When you bleed the system (I just replaced a pressure line this week in my car) fill it up off of the ground and rotate the wheel side to side unloaded. Fill the resivoir again, shut the engine off and drop the front down onto the ground again.
Start the engine again. Rotate the wheel steering through the full ratio from one side to the other and back again 3-4 times. Check and top off the resivoir again. As long as the steering wheel does not grab, you have it bled correctly. It may make a small amount of noise. That's normal.
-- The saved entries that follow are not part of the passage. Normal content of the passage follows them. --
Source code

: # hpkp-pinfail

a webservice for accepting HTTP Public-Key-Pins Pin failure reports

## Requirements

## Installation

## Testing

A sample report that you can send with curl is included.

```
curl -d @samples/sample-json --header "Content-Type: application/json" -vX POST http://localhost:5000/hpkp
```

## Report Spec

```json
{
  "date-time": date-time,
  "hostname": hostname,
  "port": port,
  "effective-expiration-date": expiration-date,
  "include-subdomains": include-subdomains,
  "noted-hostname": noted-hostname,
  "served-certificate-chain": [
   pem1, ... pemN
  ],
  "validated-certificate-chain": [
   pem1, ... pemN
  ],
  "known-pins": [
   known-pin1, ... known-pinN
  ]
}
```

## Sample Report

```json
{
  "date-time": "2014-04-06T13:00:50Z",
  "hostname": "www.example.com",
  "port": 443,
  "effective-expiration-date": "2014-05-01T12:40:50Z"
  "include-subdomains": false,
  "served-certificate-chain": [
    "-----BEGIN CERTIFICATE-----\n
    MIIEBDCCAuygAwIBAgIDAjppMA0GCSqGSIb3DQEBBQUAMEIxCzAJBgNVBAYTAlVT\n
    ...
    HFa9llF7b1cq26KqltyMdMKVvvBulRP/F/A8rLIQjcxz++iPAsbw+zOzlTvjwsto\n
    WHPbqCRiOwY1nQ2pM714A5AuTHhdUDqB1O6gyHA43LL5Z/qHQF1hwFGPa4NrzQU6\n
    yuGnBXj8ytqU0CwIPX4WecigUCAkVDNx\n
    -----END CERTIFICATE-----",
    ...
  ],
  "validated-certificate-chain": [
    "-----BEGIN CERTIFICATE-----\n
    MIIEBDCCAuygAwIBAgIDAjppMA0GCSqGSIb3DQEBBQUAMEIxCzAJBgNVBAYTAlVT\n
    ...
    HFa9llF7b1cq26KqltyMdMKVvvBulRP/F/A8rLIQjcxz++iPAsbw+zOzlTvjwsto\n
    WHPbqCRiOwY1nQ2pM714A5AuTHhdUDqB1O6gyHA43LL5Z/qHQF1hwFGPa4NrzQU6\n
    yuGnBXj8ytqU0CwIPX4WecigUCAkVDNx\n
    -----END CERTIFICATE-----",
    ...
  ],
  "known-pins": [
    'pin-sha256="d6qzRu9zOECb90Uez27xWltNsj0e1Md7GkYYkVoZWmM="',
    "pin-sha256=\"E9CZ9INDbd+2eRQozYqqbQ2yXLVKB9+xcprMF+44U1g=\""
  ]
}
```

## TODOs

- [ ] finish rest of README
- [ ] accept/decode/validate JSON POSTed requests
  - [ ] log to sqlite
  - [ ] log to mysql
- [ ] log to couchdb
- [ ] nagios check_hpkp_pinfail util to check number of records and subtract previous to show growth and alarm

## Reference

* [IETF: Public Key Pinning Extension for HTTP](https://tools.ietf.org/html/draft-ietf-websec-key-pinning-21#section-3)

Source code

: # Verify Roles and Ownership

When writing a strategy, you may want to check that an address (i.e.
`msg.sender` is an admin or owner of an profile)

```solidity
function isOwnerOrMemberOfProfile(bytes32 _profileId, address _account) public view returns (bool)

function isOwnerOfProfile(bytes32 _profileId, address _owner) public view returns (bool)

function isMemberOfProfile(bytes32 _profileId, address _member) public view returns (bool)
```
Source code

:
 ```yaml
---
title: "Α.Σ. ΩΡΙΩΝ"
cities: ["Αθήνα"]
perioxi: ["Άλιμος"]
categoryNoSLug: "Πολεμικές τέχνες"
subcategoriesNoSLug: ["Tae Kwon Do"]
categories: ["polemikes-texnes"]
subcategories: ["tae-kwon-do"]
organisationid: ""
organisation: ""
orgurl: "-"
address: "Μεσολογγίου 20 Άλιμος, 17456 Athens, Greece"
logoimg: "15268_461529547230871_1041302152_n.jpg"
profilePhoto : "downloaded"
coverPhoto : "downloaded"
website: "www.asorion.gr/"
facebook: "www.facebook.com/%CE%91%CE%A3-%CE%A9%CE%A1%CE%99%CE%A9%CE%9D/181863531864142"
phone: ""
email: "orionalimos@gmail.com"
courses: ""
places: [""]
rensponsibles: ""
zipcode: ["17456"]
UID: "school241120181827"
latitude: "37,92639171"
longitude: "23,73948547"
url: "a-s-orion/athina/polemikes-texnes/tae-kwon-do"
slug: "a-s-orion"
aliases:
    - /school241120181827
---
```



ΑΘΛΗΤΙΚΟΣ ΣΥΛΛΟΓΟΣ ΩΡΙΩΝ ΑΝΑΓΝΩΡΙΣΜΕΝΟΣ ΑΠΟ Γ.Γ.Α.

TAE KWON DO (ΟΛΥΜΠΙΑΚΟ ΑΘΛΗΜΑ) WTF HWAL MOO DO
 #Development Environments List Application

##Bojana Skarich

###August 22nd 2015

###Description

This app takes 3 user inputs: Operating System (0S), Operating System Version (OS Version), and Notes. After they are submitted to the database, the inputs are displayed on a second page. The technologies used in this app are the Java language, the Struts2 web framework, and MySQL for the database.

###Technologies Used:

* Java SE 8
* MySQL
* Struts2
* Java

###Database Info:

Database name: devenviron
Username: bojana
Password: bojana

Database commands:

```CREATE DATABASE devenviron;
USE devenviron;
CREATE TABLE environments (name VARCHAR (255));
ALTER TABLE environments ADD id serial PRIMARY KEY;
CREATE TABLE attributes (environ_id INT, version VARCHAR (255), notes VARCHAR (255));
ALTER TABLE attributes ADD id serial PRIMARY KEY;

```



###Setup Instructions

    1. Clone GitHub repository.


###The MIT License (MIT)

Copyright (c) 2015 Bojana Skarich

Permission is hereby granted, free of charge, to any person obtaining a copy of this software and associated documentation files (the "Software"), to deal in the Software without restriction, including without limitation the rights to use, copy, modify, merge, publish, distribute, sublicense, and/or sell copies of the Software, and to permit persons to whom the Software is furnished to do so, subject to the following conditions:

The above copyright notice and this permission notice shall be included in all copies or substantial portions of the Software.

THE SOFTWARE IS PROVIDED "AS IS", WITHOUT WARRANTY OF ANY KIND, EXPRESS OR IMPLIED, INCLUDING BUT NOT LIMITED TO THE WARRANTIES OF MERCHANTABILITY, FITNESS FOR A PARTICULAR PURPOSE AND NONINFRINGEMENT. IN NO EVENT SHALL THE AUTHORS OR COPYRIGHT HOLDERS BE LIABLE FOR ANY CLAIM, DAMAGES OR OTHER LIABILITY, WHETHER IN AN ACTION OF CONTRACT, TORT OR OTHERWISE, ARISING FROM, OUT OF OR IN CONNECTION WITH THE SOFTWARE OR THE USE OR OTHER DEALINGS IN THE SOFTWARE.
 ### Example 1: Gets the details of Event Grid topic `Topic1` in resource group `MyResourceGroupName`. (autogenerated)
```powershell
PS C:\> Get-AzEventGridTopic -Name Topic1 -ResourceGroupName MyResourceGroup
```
If you have a loud noise and your resivoir is full and you have bled the system, then I would double check that you rotated the steering wheel through it's full ratio and correctly bled the system before calling the auto parts store. Make sure that you don't have any leaks under steering load. Have someone get in the car and rotate the wheel while you look at the underside of the car and in the engine compartment for leaks.
When I bled my system a few days ago, I did it with the front wheels off of the ground and it sounded fine. As soon as I set it back on the ground, it made all kinds of noises as I rotated the wheels until I put more fluid in the resivoir because it pulled more fluid into the system under normal steering tension.
The noise left as soon as the resivoir was full and I had rotated the wheel several times. It needs to be on the ground for the pump to circulate the fluid through the rack. This can only happen when the tires are under ground tension so the pump can actually pressurize the rack and fully bleed all of the air out of the pump, lines and rack.